Reprinted from Magnificat (www.magnificat.com)
Credible Witness: Servant of God Augustus Tolton
By Heather King
“What the world is in particular need of today is the credible witness of people…capable of opening the hearts and minds of many to the desire for God and for true life.” Porta Fidei 15
Servant of God Augustus Tolton (1854-1897), born to enslaved parents, if canonized, stands to be the United States’ first African American Saint.

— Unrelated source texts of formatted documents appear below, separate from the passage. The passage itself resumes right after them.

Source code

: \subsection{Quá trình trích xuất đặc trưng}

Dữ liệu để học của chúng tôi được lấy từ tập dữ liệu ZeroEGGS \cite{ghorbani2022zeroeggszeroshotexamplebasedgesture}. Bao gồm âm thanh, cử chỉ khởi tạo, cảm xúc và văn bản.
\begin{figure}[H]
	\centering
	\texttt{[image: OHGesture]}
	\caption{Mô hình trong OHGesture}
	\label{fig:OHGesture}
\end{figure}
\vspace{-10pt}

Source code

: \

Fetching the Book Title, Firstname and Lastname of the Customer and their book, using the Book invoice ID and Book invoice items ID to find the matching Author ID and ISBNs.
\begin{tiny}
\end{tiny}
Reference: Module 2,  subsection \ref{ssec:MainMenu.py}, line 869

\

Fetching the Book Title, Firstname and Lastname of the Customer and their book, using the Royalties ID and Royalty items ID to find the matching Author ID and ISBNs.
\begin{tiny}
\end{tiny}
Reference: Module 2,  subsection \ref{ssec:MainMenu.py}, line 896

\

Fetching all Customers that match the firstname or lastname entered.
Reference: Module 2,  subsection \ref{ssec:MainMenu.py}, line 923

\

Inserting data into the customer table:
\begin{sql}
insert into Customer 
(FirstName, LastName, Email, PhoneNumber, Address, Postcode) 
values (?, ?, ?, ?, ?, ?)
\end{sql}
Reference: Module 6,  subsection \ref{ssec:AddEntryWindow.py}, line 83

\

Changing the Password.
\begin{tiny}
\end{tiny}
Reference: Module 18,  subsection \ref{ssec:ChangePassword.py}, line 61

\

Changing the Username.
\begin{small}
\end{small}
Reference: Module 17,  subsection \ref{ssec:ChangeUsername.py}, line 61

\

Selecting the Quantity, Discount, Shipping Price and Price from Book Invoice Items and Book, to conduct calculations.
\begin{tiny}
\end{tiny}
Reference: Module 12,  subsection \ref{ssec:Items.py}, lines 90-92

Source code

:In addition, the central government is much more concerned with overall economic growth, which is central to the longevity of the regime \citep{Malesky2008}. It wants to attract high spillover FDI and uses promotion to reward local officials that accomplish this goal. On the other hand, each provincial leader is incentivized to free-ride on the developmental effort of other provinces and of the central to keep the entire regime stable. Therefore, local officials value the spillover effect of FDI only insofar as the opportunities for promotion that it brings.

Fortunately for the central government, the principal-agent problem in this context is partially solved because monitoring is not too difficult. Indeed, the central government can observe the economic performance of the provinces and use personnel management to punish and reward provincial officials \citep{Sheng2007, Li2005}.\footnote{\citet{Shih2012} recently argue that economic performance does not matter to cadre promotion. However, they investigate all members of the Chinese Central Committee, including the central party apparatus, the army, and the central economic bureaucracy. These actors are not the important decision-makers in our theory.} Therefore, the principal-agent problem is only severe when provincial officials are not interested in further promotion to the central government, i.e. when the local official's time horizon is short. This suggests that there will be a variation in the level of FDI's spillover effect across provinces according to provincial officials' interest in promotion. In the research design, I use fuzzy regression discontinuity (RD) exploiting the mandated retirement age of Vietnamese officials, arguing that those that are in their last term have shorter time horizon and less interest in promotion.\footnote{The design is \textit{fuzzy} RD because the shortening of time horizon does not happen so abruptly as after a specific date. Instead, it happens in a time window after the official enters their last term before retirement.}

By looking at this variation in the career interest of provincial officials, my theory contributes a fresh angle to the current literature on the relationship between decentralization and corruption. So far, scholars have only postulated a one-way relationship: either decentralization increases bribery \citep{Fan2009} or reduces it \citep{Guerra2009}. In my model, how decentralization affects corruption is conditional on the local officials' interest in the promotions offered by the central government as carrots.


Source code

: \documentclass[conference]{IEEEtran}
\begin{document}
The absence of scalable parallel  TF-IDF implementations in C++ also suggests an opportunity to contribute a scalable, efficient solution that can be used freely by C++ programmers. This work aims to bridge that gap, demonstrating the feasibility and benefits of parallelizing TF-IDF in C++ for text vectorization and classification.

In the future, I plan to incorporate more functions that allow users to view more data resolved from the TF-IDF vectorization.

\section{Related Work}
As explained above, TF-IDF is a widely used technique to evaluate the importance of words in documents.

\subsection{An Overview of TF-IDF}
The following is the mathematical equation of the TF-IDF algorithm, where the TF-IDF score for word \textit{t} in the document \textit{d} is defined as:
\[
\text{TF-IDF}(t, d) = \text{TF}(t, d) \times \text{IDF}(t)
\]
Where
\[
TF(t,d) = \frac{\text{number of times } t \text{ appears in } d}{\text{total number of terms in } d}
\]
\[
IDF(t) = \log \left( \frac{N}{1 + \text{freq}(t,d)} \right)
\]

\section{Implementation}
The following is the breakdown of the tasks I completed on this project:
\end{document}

Tolton was born the second of three children to Peter Paul Tolton and his Catholic wife, Martha Jane Chisley. The punishment for an attempted escape by a slave at the time included public whipping or the amputation of a foot. As the Civil Wat loomed, Tolton’s father nonetheless ran away to join the Union Army and died soon thereafter. Martha then managed to flee to Quincy, Illinois, a stop on the Underground Railroad, with the three children.
Young Augustus worked stemming tobacco in a cigar factory before his mother decided to enroll him as a student at Quincy’s Saint Boniface. His presence at the all-white school caused an upraor. He was driven out within a month and did not resume his education until four years later, at a local all-black public school. A sympathetic priest saw to it that Augustus was then admitted to a school run by the Notre Dame Sisters.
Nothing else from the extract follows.